Vereador de Bragança é preso acusado de ser mandante da morte de radialista

Comunicador foi assassinado em 2018 quando chegava ao trabalho

Redação Integrada

O vereador Cesar Augusto Monteiro (PR), de Bragança, foi preso na manhã da última quarta-feira (8), pela Polícia Civil, acusado de ser o mandante da morte do radialista Jairo de Sousa, assassinado em 21 de junho de 2018, com dois tiros nas costas, quando chegava ao trabalho, na Rádio Pérola FM, às 4h50.

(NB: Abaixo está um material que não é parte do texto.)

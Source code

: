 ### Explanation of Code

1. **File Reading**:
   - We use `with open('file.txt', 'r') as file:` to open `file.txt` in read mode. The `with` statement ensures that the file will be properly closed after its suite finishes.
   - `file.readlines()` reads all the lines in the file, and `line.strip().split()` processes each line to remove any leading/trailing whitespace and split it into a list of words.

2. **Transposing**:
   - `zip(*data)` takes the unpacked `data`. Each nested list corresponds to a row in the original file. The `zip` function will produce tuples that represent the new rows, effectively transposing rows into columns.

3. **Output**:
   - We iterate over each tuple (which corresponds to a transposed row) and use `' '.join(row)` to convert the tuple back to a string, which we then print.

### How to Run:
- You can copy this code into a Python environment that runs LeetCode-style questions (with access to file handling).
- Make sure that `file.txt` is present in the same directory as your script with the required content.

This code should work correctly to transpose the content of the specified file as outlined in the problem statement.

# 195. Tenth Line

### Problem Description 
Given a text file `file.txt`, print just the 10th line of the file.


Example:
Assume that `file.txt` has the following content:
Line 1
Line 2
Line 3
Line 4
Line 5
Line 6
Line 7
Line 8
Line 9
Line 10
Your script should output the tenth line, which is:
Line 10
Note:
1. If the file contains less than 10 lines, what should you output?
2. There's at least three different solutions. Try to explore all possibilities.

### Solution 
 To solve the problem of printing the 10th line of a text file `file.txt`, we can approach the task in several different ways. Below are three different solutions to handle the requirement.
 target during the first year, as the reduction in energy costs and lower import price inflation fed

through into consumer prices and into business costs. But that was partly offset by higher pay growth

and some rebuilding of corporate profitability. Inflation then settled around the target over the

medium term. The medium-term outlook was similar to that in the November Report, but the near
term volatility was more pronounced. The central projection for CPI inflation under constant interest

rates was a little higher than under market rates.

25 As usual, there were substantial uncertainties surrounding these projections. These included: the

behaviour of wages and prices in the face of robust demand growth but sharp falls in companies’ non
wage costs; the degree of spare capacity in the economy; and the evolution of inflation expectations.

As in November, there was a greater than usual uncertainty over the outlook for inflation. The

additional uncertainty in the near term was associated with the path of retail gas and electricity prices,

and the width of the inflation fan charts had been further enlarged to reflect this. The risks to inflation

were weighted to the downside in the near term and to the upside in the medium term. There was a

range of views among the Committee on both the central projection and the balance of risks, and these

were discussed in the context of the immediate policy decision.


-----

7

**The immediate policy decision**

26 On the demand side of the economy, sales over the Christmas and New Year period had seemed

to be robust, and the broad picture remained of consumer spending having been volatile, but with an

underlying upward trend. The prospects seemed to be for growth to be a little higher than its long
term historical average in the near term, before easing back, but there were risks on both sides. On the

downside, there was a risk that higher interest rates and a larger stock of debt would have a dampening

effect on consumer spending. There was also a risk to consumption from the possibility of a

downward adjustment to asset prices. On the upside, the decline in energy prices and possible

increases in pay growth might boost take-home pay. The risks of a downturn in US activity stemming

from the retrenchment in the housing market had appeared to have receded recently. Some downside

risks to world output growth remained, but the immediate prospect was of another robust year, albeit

O vereador já havia sido preso em 2018 ao se apresentar na Divisão de Homicídios (DH), em Belém, após passar alguns dias sendo considerado foragido, por ter sido procurado e não encontrado durante a Operação Pérola, batizada em referência ao programa de rádio que Jairo apresentava, que prendeu seis acusados de envolvimento no nordeste paraense. Quatro dias depois da operação, Cesar se apresentou à delegacia e após o término do depoimento foi conduzido ao Sistema Penitenciário, em cumprimento do mandado de prisão temporária decretado na Operação. Entretanto, em março de 2019, o político, que estava preso preventivamente desde novembro de 2018, conseguiu um habeas corpus a seu favor, após ter três negados, e foi solto. Na ocasião, familiares de Jairo vieram a Belém em protesto contra a liberação de Cesar. "Meu pai denunciava irregularidades na prefeitura, licitações superfaturadas. Ele incomodava muita gente pelas denúncias que fazia. Era ameaçado sempre. É revoltante e humilhante ver o principal suspeito de ser o mandante do crime sendo solto", disse, à época, a filha de Jairo, Jaiane Carvalho. "Meu pai foi morto trabalhando. Ele foi alvejado pelas costas por dois disparos. Nem coragem de olhar pra ele tiveram", lamentou.

Nesta quarta (8), a equipe da DH, responsável pela investigação do caso, concluiu o inquérito e expediu mandado de prisão contra o vereador, acusando-o de ser o mandante do crime. Ainda durante a manhã ele foi preso e conduzido para exame de corpo delito e, em seguida, encaminhado para o sistema penal. Segundo a investigação da polícia, o crime foi motivado pelas críticas que o jornalista fazia contra políticos e empresários da região em seu programa de rádio.

Radialista foi assassinado pelas denúncias de corrupção que fazia na cidade (Arquivo pessoal)

Acusação

O promotor de Bragança, Luiz da Silva Souza, ofereceu denúncia contra 11 pessoas envolvidas no assassinato do radialista Jairo de Sousa, entre elas, o vereador Cesar Monteiro Gonçalves (PR), acusado de ser o mandante do crime. Segundo os autos do inquérito, o assassinato teria sido encomendado a um grupo de extermínio e teria custado R$ 30.000. O autor dos tiros seria Dione Souza Almeida, de 29 anos, preso durante a Operação Pérola.

De acordo com testemunhas ouvidas no inquérito, foi realizada uma “vaquinha” para arrecadar o valor combinado com José Roberto Costa de Sousa, vulgo Calar, que chefia o grupo de matadores, para assassinar Jairo, por insatisfação relacionada às denúncias que ele fazia.

ABRAJI acompanha o caso

A Associação Brasileira de Jornalismo Investigativo (Abraji) investiga, dentro do Programa Tim Lopes, a morte de Jairo de Sousa. Esse é o segundo caso investigado pela equipe. O primeiro foi o de Jefferson Pureza, de 39 anos, em Edealina, no interior de Goiás, executado com três tiros na cabeça quando descansava na varanda de sua casa, em 17 de janeiro de 2018. Seis pessoas estão detidas.